= Vale of Clwyd =

Valley in Wales

The Vale of Clwyd (Dyffryn Clwyd) is a tract of low-lying ground in the county of Denbighshire in north-east Wales. The Vale extends south-southwestwards from the coast of the Irish Sea for some 20 miles (about 30 km) forming a triangle of low ground bounded on its eastern side by the well-defined scarp of the Clwydian Range and to the west by numerous low hills. The River Clwyd (Welsh: Afon Clwyd) which rises within Clocaenog Forest, southwest of Denbigh, runs the full length of the vale. It is joined by the two major left bank tributaries of the River Clywedog (Welsh: Afon Clywedog) and River Elwy (Welsh: Afon Elwy) and the smaller right bank tributary of the River Wheeler (Welsh: Afon Chwiler).

==History==
Dyffryn Clwyd was a cantref of Medieval Wales, and from 1282 was a marcher lordship.

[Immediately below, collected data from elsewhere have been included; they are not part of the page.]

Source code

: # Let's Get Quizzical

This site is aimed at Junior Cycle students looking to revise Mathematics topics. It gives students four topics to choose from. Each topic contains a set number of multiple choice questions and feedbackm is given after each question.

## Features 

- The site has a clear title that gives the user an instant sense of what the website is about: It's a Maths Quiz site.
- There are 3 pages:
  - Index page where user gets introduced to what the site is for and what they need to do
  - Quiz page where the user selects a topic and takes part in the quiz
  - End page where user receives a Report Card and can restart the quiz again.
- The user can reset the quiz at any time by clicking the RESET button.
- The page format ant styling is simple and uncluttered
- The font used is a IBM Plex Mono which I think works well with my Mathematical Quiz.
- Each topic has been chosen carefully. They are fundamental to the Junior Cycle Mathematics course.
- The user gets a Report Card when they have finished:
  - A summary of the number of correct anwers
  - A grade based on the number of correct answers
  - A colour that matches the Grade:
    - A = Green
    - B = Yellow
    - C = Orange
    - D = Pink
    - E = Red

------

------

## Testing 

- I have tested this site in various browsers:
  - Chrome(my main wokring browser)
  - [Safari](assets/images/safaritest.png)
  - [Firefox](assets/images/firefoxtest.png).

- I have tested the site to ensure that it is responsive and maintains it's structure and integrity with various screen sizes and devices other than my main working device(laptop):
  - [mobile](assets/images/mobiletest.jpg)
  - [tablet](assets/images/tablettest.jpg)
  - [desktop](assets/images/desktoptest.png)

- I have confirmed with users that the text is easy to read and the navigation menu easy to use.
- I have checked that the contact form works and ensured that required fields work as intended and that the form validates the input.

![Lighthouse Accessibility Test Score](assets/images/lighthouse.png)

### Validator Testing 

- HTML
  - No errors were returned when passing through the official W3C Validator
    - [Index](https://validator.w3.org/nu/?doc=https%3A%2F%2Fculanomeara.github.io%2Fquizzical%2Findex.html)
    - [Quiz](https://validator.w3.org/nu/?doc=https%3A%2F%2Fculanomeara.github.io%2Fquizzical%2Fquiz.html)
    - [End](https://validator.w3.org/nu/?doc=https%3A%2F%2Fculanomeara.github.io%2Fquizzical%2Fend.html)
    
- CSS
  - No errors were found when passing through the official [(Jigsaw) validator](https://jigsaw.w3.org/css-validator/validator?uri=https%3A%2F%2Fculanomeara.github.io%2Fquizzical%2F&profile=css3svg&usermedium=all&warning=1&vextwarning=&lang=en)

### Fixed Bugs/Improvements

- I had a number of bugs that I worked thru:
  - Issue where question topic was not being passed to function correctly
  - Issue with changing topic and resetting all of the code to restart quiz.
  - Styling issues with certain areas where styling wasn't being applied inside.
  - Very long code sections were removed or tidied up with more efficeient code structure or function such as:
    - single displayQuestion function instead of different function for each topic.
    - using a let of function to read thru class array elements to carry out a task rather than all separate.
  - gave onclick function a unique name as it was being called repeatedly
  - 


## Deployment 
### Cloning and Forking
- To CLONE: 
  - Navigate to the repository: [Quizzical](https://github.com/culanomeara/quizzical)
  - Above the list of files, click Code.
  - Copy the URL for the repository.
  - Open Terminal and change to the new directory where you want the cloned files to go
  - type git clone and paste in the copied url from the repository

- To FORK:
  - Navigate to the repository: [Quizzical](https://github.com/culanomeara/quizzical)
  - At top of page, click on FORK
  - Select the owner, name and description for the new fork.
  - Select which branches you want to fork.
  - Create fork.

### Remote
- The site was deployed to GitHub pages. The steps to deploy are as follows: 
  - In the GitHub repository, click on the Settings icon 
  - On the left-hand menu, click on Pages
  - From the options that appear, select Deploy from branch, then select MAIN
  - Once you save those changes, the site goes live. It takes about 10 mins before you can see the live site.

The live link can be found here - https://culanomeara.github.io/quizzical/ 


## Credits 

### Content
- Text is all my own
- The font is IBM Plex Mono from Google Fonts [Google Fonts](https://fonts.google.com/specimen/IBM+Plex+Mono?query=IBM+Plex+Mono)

==Settlement and administration==
At its seaward end are the coastal resorts of Kinmel Bay (Welsh: Bae Cinmel), Rhyl and Prestatyn whilst the city of Llanelwy (English: St Asaph) lies just inland. The other principal towns of the vale are Dinbych (English: Denbigh), and Rhuthun also Rhuddlan. Most of the area falls within the modern administrative county (and unitary authority) of Sîr Ddinbych Denbighshire and a portion is in Sîr Conwy Conwy County Borough; much of it lies within the Dyffryn Clwyd Vale of Clwyd UK Parliamentary constituency.

==Geology==
The Vale of Clwyd is a sedimentary basin which takes the form of a half-graben whose eastern margin is marked by the Vale of Clwyd Fault. Like the Cheshire Basin further to its east, it is mostly floored by thick deposits of Permian and Triassic sandstone. Around St Asaph, late Carboniferous, Coal Measures mudstones and sandstones occur. The area was overrun by ice during the ice ages whose legacy is a covering of glacial till across the area and a swarm of drumlins along the western edge of the vale. Alluvium is encountered across the floodplains of the River Clwyd and its tributaries.